Task prompt: This exercise calls for a copy of every line in the listing below that carries the word "real".

Records for the task:
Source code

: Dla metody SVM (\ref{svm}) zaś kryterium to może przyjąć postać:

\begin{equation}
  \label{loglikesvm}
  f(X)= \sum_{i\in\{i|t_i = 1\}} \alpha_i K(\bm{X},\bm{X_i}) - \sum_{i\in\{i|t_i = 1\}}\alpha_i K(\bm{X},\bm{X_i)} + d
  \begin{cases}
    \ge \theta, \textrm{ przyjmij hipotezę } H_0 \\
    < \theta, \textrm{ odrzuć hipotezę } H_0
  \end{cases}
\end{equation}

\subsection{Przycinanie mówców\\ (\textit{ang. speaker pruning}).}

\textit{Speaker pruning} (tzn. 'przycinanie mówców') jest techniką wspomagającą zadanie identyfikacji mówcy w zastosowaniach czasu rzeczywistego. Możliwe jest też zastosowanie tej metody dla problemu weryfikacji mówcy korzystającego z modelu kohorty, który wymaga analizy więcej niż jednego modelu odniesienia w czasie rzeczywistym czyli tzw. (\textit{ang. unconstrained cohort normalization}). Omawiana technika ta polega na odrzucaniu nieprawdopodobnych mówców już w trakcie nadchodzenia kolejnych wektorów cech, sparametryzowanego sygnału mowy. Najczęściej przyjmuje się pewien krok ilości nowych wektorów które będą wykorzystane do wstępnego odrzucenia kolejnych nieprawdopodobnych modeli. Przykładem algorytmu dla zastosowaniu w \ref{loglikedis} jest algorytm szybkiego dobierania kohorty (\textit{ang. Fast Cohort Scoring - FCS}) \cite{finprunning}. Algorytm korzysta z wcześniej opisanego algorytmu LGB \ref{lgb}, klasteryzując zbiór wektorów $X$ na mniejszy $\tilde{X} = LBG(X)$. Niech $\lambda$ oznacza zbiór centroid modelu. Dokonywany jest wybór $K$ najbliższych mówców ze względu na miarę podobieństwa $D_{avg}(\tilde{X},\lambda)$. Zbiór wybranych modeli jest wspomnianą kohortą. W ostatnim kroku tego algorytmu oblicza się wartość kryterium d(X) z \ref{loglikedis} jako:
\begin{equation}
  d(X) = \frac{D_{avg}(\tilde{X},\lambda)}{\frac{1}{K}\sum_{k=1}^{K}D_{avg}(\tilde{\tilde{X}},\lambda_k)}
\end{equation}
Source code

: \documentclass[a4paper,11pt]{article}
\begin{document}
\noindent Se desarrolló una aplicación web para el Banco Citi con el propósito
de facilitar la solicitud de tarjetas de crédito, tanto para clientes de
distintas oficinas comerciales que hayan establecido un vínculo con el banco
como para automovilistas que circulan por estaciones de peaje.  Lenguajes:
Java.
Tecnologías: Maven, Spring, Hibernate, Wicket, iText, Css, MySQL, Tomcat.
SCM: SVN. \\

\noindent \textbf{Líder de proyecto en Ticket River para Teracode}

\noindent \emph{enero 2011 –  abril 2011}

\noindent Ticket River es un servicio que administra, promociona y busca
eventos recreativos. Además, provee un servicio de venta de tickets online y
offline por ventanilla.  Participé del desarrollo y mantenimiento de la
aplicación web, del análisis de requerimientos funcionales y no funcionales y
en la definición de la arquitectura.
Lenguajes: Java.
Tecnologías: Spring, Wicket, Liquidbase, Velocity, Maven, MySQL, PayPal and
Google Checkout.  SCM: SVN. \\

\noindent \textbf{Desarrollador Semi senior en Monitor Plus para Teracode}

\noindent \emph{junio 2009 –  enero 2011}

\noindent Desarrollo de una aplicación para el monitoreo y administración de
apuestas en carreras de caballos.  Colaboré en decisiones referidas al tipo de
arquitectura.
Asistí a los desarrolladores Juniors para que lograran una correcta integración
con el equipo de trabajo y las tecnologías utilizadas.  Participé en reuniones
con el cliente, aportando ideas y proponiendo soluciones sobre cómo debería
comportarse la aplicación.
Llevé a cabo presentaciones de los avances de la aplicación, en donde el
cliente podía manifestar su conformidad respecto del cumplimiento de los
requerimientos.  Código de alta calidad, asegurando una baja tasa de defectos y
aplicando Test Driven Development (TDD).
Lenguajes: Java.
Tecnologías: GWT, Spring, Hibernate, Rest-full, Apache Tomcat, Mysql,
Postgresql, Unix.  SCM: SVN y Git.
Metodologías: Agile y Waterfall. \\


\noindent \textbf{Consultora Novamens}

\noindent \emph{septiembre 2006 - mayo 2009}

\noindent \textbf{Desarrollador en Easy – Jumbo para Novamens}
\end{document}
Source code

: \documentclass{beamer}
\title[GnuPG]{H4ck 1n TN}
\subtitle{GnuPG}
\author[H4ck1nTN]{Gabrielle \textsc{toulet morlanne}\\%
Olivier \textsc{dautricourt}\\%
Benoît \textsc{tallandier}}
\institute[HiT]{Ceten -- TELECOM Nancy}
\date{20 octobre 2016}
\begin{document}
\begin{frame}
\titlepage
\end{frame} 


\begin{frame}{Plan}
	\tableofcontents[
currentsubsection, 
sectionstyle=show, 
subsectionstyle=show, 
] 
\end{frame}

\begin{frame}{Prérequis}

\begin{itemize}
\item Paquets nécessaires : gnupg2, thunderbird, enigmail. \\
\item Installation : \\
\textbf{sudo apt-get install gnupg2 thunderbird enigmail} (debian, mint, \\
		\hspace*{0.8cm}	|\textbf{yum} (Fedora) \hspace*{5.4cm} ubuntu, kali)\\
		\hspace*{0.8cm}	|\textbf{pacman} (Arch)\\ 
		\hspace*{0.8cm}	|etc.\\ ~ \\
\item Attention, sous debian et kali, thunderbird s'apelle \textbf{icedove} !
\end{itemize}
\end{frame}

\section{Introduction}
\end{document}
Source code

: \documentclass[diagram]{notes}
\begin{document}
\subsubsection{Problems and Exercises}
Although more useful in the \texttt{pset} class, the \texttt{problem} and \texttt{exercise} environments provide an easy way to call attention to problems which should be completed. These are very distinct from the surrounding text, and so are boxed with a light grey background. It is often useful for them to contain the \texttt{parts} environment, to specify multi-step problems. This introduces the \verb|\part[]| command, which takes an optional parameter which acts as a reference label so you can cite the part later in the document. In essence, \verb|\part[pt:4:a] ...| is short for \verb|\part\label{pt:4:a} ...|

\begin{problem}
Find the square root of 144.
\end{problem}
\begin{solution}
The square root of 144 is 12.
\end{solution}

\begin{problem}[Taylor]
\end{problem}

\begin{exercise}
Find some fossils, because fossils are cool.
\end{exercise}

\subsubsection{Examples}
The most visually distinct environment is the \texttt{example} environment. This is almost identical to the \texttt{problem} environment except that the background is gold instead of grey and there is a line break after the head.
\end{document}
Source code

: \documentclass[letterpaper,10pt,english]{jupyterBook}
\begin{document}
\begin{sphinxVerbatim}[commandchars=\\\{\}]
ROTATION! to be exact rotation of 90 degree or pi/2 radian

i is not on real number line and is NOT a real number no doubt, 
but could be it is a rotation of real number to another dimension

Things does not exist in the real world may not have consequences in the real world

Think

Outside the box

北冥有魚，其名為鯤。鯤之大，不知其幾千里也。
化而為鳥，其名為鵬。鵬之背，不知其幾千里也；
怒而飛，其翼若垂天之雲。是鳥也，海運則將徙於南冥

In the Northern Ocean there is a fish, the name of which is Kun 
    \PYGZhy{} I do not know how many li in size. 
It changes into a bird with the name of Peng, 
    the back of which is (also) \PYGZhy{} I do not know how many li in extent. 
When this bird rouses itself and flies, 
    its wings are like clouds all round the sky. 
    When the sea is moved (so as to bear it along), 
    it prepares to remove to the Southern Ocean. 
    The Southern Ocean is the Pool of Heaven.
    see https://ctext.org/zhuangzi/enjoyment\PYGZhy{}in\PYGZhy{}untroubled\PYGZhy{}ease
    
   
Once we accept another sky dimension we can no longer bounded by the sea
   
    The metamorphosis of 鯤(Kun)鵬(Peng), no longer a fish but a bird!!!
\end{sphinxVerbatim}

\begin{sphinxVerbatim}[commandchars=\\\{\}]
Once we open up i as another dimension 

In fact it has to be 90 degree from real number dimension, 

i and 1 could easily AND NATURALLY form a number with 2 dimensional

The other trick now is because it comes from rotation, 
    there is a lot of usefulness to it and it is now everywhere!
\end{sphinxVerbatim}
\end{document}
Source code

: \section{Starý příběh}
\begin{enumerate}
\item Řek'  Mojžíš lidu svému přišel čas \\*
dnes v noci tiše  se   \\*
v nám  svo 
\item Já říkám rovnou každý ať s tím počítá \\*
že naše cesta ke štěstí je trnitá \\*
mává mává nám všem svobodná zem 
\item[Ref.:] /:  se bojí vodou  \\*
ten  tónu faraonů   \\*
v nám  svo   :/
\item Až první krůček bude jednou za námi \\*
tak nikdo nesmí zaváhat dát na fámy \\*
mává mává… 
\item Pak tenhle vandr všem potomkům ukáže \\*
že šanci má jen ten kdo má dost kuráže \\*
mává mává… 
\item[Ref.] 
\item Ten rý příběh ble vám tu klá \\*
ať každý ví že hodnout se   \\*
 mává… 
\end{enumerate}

Reply:
i is not on real number line and is NOT a real number no doubt, 
but could be it is a rotation of real number to another dimension
Things does not exist in the real world may not have consequences in the real world
In fact it has to be 90 degree from real number dimension, 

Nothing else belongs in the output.